Debt 101: our system now saddles students with loans that make low-paying but meaningful work impossible. Here's how to fix it

Washington Monthly, March, 1993 by John Heilemann

There's no question that some who claim to lust for virtuous work are using their debt as an excuse to go off and get rich. But some are sincere: the law student or soon-to-be Wall Streeter who really does plan to quit after a few years of paying down debts and go teach high school. But even the most well-intentioned souls become acculturated. The fat paychecks come; all your friends are getting them, too. The career ladder beckons, then there's the new house and with it mortgage payments that dwarf the loan payments- and on and on.

Sallie mayhem

Although the fear of Student Loan Prison dramatically influences career choices, it has also scared some middle class families away from higher education altogether. Joseph Ham gan, an Ohio ironworker with a daughter who recently came out of Fordham Law School $40,000 in debt, told The Washington Post last year that "a lot of people think that you'd be ahead if you bought a house instead. You can come out of graduate school owing $35,000 and not get a job. I'm beginning to wonder if they're not right."

So are a lot of families less well-off than Harrigan's. According to a Carnegie Endowment study, huge loan debts are increasingly forcing many poorer students to forget about going to college. Financial worries have also led to a trend toward educational "buying down." Kenneth Green of the UCLA Higher Education Research Institute says, "Students who would have gone full time are going part time. Students who would have gone to four-year colleges are going to two-year colleges. And more students from poor homes go to vocational schools instead of colleges." Indeed, vocational schools--schools of cosmetology, drafting, barbering, air-conditioner repair and the like--have thrived on the flood of student-loan money that has poured out of Washington in the eighties and nineties.

And these trade schools--4,000 strong across the country--attract students who, because they are poorer, have a harder time paying back the loans.
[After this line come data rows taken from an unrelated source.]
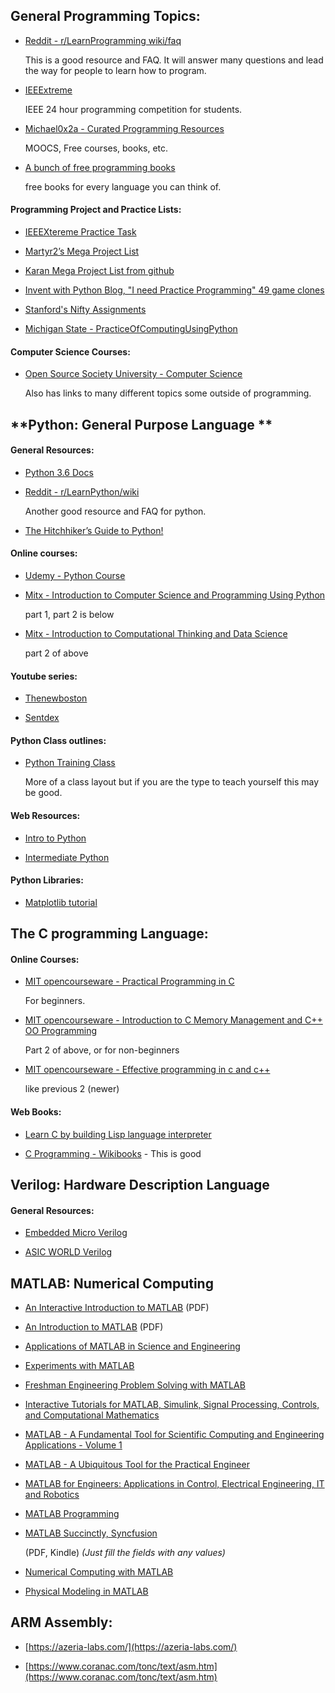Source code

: ## **General Programming Topics:**

* [Reddit - r/LearnProgramming wiki/faq](https://www.reddit.com/r/learnprogramming/wiki/faq)

  This is a good resource and FAQ. It will answer many questions and lead the way for people to learn how to program.

* [IEEExtreme](http://ieeextreme.org/)

  IEEE 24 hour programming competition for students.

* [Michael0x2a - Curated Programming Resources](https://github.com/Michael0x2a/curated-programming-resources/blob/master/resources.md)

  MOOCS, Free courses, books, etc.

* [A bunch of free programming books](https://github.com/EbookFoundation/free-programming-books/blob/master/free-programming-books.md#c)

  free books for every language you can think of.

#### **Programming Project and Practice Lists:**

* [IEEEXtereme Practice Task](https://csacademy.com/ieeextreme-practice/tasks/)

* [Martyr2’s Mega Project List](http://www.dreamincode.net/forums/topic/78802-martyr2s-mega-project-ideas-list/)

* [	Karan Mega Project List from github](https://github.com/karan/Projects)

* [	Invent with Python Blog, "I need Practice Programming" 49 game clones](http://inventwithpython.com/blog/2012/02/20/i-need-practice-programming-49-ideas-for-game-clones-to-code/)

* [	Stanford's Nifty Assignments](http://nifty.stanford.edu/)

* [	Michigan State  - PracticeOfComputingUsingPython](http://www.cse.msu.edu/~cse231/PracticeOfComputingUsingPython/)

#### **Computer Science Courses:**

* [Open Source Society University - Computer Science](https://github.com/ossu/computer-science)

  Also has links to many different topics some outside of programming.

## **Python: General Purpose Language **

#### **General Resources:**

* [Python 3.6 Docs](https://docs.python.org/3/)

* [Reddit - r/LearnPython/wiki](https://www.reddit.com/r/learnpython/wiki/index)

  Another good resource and FAQ for python.

* [The Hitchhiker’s Guide to Python!](https://python-guide.readthedocs.io/en/latest/)

#### **Online courses:**

* [Udemy - Python Course](https://www.udemy.com/python-for-absolute-beginners-u/)

* [Mitx - Introduction to Computer Science and Programming Using Python](https://www.edx.org/course/introduction-computer-science-mitx-6-00-1x-11) 

  part 1, part 2 is below

* [Mitx - Introduction to Computational Thinking and Data Science](https://www.edx.org/course/introduction-computational-thinking-data-mitx-6-00-2x-6)

  part 2 of above

#### **Youtube series:**

* [Thenewboston](https://www.youtube.com/watch?v=HBxCHonP6Ro&list=PL6gx4Cwl9DGAcbMi1sH6oAMk4JHw91mC_)

* [Sentdex](https://www.youtube.com/watch?v=oVp1vrfL_w4&list=PLQVvvaa0QuDe8XSftW-RAxdo6OmaeL85M)

#### **Python Class outlines:**

* [Python Training Class](https://github.com/girisagar46/PythonTrainingClass) 

  More of a class layout but if you are the type to teach yourself this may be good.

#### **Web Resources:**

* [Intro to Python](https://overiq.com/python/3.4/intro-to-python/)

* [Intermediate Python](http://book.pythontips.com/en/latest/)

#### **Python Libraries:**

* [Matplotlib tutorial](https://www.dataquest.io/blog/matplotlib-tutorial/)

## **The C programming Language:**

#### **Online Courses:**

* [MIT opencourseware - Practical Programming in C](https://ocw.mit.edu/courses/electrical-engineering-and-computer-science/6-087-practical-programming-in-c-january-iap-2010/)

  For beginners.

* [MIT opencourseware - Introduction to C Memory Management and C++ OO Programming](https://ocw.mit.edu/courses/electrical-engineering-and-computer-science/6-088-introduction-to-c-memory-management-and-c-object-oriented-programming-january-iap-2010/)

  Part 2 of above, or for non-beginners

* [MIT opencourseware - Effective programming in c and c++](https://ocw.mit.edu/courses/electrical-engineering-and-computer-science/6-s096-effective-programming-in-c-and-c-january-iap-2014/)

  like previous 2 (newer)

#### **Web Books:**

* [Learn C by building Lisp language interpreter](http://www.buildyourownlisp.com/)

* [C Programming - Wikibooks](https://en.wikibooks.org/wiki/C_Programming) - This is good

## **Verilog: Hardware Description Language**

#### **General Resources:**

* [ Embedded Micro Verilog](https://embeddedmicro.com/pages/verilog)

* [ASIC WORLD Verilog](http://www.asic-world.com/verilog/index.html)

## **MATLAB: Numerical Computing**

* [An Interactive Introduction to MATLAB](http://www.science.smith.edu/%7Ejcardell/Courses/EGR326/Intro-to-MATLAB.pdf) (PDF)

* [An Introduction to MATLAB](http://www.maths.dundee.ac.uk/software/MatlabNotes.pdf) (PDF)

* [Applications of MATLAB in Science and Engineering](http://www.intechopen.com/books/applications-of-matlab-in-science-and-engineering)

* [Experiments with MATLAB](http://www.mathworks.com/moler/exm/index.html?requestedDomain=www.mathworks.com&nocookie=true)

* [Freshman Engineering Problem Solving with MATLAB](http://cnx.org/featureContent/mfiles)

* [Interactive Tutorials for MATLAB, Simulink, Signal Processing, Controls, and Computational Mathematics](http://www.mathworks.com/tutorials)

* [MATLAB - A Fundamental Tool for Scientific Computing and Engineering Applications - Volume 1](http://www.intechopen.com/books/matlab-a-fundamental-tool-for-scientific-computing-and-engineering-applications-volume-1)

* [MATLAB - A Ubiquitous Tool for the Practical Engineer](http://www.intechopen.com/books/matlab-a-ubiquitous-tool-for-the-practical-engineer)

* [MATLAB for Engineers: Applications in Control, Electrical Engineering, IT and Robotics](http://www.intechopen.com/books/matlab-for-engineers-applications-in-control-electrical-engineering-it-and-robotics)

* [MATLAB Programming](https://en.wikibooks.org/wiki/MATLAB_Programming)

* [MATLAB Succinctly, Syncfusion](https://www.syncfusion.com/resources/techportal/ebooks/matlab)

  (PDF, Kindle) *(Just fill the fields with any values)*

* [Numerical Computing with MATLAB](http://www.mathworks.com/moler/index_ncm.html?requestedDomain=www.mathworks.com&nocookie=true)

* [Physical Modeling in MATLAB](http://greenteapress.com/matlab/index.html)

## **ARM Assembly:**

* [https://azeria-labs.com/](https://azeria-labs.com/)

* [https://www.coranac.com/tonc/text/asm.htm](https://www.coranac.com/tonc/text/asm.htm)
Students from such schools are about four times as likely to default on their loans as others, the Department of Education has found. In 1982, the government had to pay out $300 million to banks, which administer loans for the government for a fee, to cover students who had failed to pay up. By last year, the total had climbed to $2.9 billion--$700 million more than the program's other major cost, the interest subsidy.

Meanwhile, as students pile up debt and taxpayers shell out bigger and bigger sums to help them do so, one group is getting really rich: the country's banks, led by Citicorp and Chase, and the Student Loan Marketing Association (Sallie Mae). To them, student defaults matter not a bit. Their handsome profits are guaranteed. In fact, the Department of Education reports that student loans are more profitable for banks than almost every other kind of debt (except for that generated by credit cards and industrial loans). Last year they collectively made more than $1 billion from the student-loan racket. To the banks, defaults just mean they see this money sooner rather than later.